Therefore, a single teacher may need to mark approximately 6,500 individual pieces of student work over a single academic year. This number is not taking any mock or additional assessments into account so that these additional marking would be more on top again for the teacher to mark. This is certainly overwhelming, and it is unsurprising that teachers are considering leaving their job. Additionally, with teachers marking individual students, potentially over several days, the process can lead to potential teacher inconsistencies with the marking, and potential unintentional bias becomes present within the results. The unintentional bias could be due to teachers potentially taking into account the students' performance over the whole year rather than the individual assessment or test. Clearly, we need to modernise how we assess and mark individuals.

A key alternative method to traditional marking is a comparative judgment (CJ) technique. The key idea is to present a pair of submissions to an assessor, and then the assessor decides which one is better. The assessor would have to perform such comparisons for as many pairs as possible. This information can then be used to derive a ranking of the submissions. However, while CJ does solve two critical issues regarding teachers' cognitive loads and teacher bias, it does carry its flaws. Including increasing the length of time to complete the overall marking task. Additionally, the marking process also biases the results due to the possibility of repeatedly seeing the same submission, but in differing contexts.

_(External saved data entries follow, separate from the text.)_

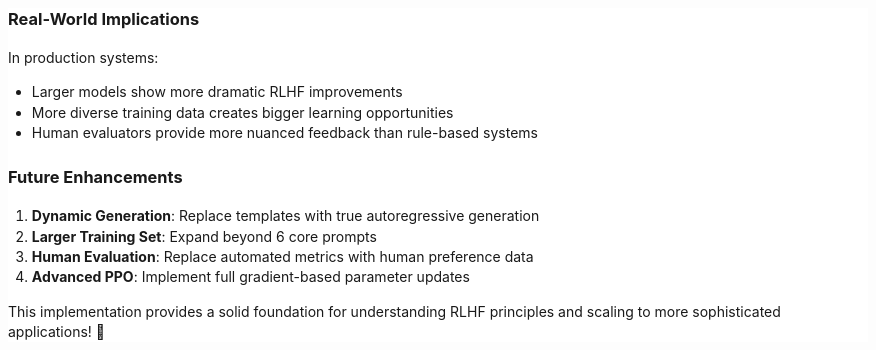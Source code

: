 ### Real-World Implications
In production systems:
- Larger models show more dramatic RLHF improvements
- More diverse training data creates bigger learning opportunities  
- Human evaluators provide more nuanced feedback than rule-based systems

### Future Enhancements
1. **Dynamic Generation**: Replace templates with true autoregressive generation
2. **Larger Training Set**: Expand beyond 6 core prompts
3. **Human Evaluation**: Replace automated metrics with human preference data
4. **Advanced PPO**: Implement full gradient-based parameter updates

This implementation provides a solid foundation for understanding RLHF principles and scaling to more sophisticated applications! 🚀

It should be noted that an adaptive version of CJ is currently used in the industry [15, 20] . Adaptive comparative judgement was first proposed by Pollitt in 2011, with TAG Assessments, a company providing evidence-based assessment solutions, developing the initial system [16] . How ACJ gets conducted is that it takes several judges, which in our context would be the teachers marking the students' work, and then provides them with random pairings of work to compare on its initial run-through. Once completion of the initial run, the judges are then presented with more work to be compared. However, this time around, similarly scored pieces of work get compared more often to determine the rank order of the work. Using statistical quality controls to help determine the reliability of its rankings is why many judging rounds are required to allow the statistical quality controls to have enough information to be confident in the model's forecasts. Studies have shown that ACJ takes longer [2, 5] to conduct that standard marking and creates its own biases [5] . A number of companies now offer ACJ tools, for example, RM Compare, a consortium of universities called D-PAC and No More Marking [31] . In this paper, our aim was to perform CJ in a reasonable amount of time. As such we exclude ACJ from further exploration. Through addressing these issues, the main contributions of this paper are as follows:

• We propose an alternative ranking method to score the results to a CJ assessment, namely Elo, a score frequently used in chess competitions to rank players and estimate the potential winner of a match.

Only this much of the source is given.